A chaque fois que je suis allée dans les pays de l'Est je me suis promis de m'arrêter à Berlin, à l'aller ou au retour, je ne l'ai jamais fait... Je crois que j'ai toujours voulu garder intacte ma première "émotion politique". Jusqu'à aujourd'hui elle reste la plus belle et la plus forte...
Très bel article, fort bien écrit et surtout belle expérience de vie...
Mon souvenir du mur remonte à loin.... Eté 1965 faisant Allemand 1ère langue j'avais eu droit à un séjour à Berlin Ouest. et dans ce séjour nous avions droit à passer 12 h à l'est. A cette époque les Allemends de l'ouest ne pouvaient passer le mur.
Notre petit groupe s'est donc pris à passer le mur à Check Point Charlie.. sans accompagnateur.
J'avais juste 16 ans... et je garderai toujours ce souvenir.
Berlin Ouest était une sorte d'ile vitrine de l'occident.
Berlin Est c'était une ville encore à moitié démolie ou on pouvait voir encore le monticule ou il y avait le bunker d'Hitler....C'était une ville presque sans voiture aux silhouettes grises mal habillées; c'était un petit magasin de disque ou une dame très fière nous montra "le" 45 t des Beatles qu'elle avait!!!
C'était la porte de Brandebourg murée inaccessible séparée de nous par un no mans land...
C'était un groupe à peine sorti de l'adolescence qui avait un peu la trouille de ne pas pouvoir repasser le soir tellement ça avait été compliqué dasn le sens Ouest Est.
Que nous a t'il pris... l'ambiance sinistre de cette ville nous a fait péter les plombs et il m'en reste un souvenir une petite photo ou l'on voit notre groupe de galopins faisant le pas de l'oie le bras tendu!! sur une grande place déserte!

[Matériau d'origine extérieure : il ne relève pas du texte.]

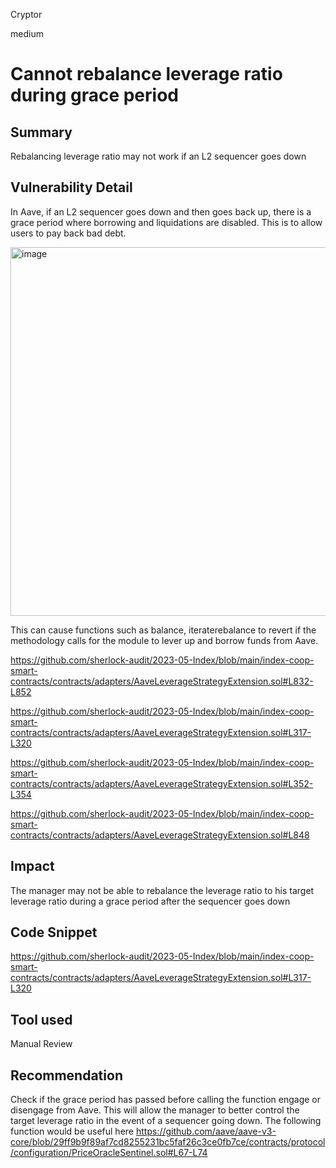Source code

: Cryptor

medium

# Cannot rebalance leverage ratio during grace period

## Summary
Rebalancing leverage ratio may not work if an L2 sequencer goes down 

## Vulnerability Detail
In Aave, if an L2 sequencer goes down and then goes back up, there is a grace period where borrowing and liquidations are disabled. This is to allow users to pay back bad debt. 

<img width="590" alt="image" src="https://github.com/sherlock-audit/2023-05-Index-JJtheAndroid/assets/29849840/f5a79f1a-5daf-4f3a-9333-cbde2c86efe4">


This can cause functions such as balance, iteraterebalance to revert if the methodology calls for the module to lever up and borrow funds from Aave. 

https://github.com/sherlock-audit/2023-05-Index/blob/main/index-coop-smart-contracts/contracts/adapters/AaveLeverageStrategyExtension.sol#L832-L852

https://github.com/sherlock-audit/2023-05-Index/blob/main/index-coop-smart-contracts/contracts/adapters/AaveLeverageStrategyExtension.sol#L317-L320

https://github.com/sherlock-audit/2023-05-Index/blob/main/index-coop-smart-contracts/contracts/adapters/AaveLeverageStrategyExtension.sol#L352-L354

https://github.com/sherlock-audit/2023-05-Index/blob/main/index-coop-smart-contracts/contracts/adapters/AaveLeverageStrategyExtension.sol#L848



## Impact
The manager may not be able to rebalance the leverage ratio to his target leverage ratio during a grace period after the sequencer goes down 

## Code Snippet

https://github.com/sherlock-audit/2023-05-Index/blob/main/index-coop-smart-contracts/contracts/adapters/AaveLeverageStrategyExtension.sol#L317-L320



## Tool used

Manual Review

## Recommendation

Check if the grace period has passed before calling the function engage or disengage from Aave. This will allow the manager to better control the target leverage ratio in the event of a sequencer going down. The following function would be useful here
 https://github.com/aave/aave-v3-core/blob/29ff9b9f89af7cd8255231bc5faf26c3ce0fb7ce/contracts/protocol/configuration/PriceOracleSentinel.sol#L67-L74
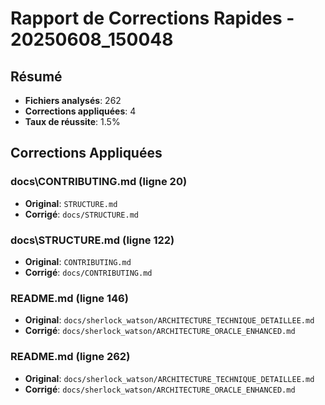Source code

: # Rapport de Corrections Rapides - 20250608_150048

## Résumé
- **Fichiers analysés**: 262
- **Corrections appliquées**: 4
- **Taux de réussite**: 1.5%

## Corrections Appliquées

### docs\CONTRIBUTING.md (ligne 20)
- **Original**: `STRUCTURE.md`
- **Corrigé**: `docs/STRUCTURE.md`

### docs\STRUCTURE.md (ligne 122)
- **Original**: `CONTRIBUTING.md`
- **Corrigé**: `docs/CONTRIBUTING.md`

### README.md (ligne 146)
- **Original**: `docs/sherlock_watson/ARCHITECTURE_TECHNIQUE_DETAILLEE.md`
- **Corrigé**: `docs/sherlock_watson/ARCHITECTURE_ORACLE_ENHANCED.md`

### README.md (ligne 262)
- **Original**: `docs/sherlock_watson/ARCHITECTURE_TECHNIQUE_DETAILLEE.md`
- **Corrigé**: `docs/sherlock_watson/ARCHITECTURE_ORACLE_ENHANCED.md`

En rentrant à l'ouest quand nous avons raconté ça à nos "encadrants"... nous avons eu droit à un savon....largement mérité
Mais bien sur cela n'est rien à coté de l'exploit de notre omni président qui a commencé à démonter le mur avant tous les autres!!!
Merci Karine et cher(è) Bouboune...on a retrouvé "le troisième homme"(tan tantan tantan...) c'est Bernard dans les ruines de Berlin...
Damned je suis démasqué.
et le mur construit par les israeliens sur le territoire palestinien ne vous inspire pas un bel article , fort bien écrit? le murmure de la liberté n'arrive peut être pas à franchir les 8métres de béton ...lors de vos voyages dans "la seule démocratie du moyen orient" vous n'avez pas l'inspiration, l'émotion ,la compassion necessaires à un de vos billets....on aimerait savoir ce que pense un homme de gauche autrement de ce mur de la honte qui massacre des champs d'oliviers, sépare et ruine des familles. je suis contre les murs de toutes sortes , j'ai sauté de joie lorsque celui de berlin s'est ouvert, mais l'actualité c'est pas lui, c'est ceux qui restent et pire ceux qui se construisent.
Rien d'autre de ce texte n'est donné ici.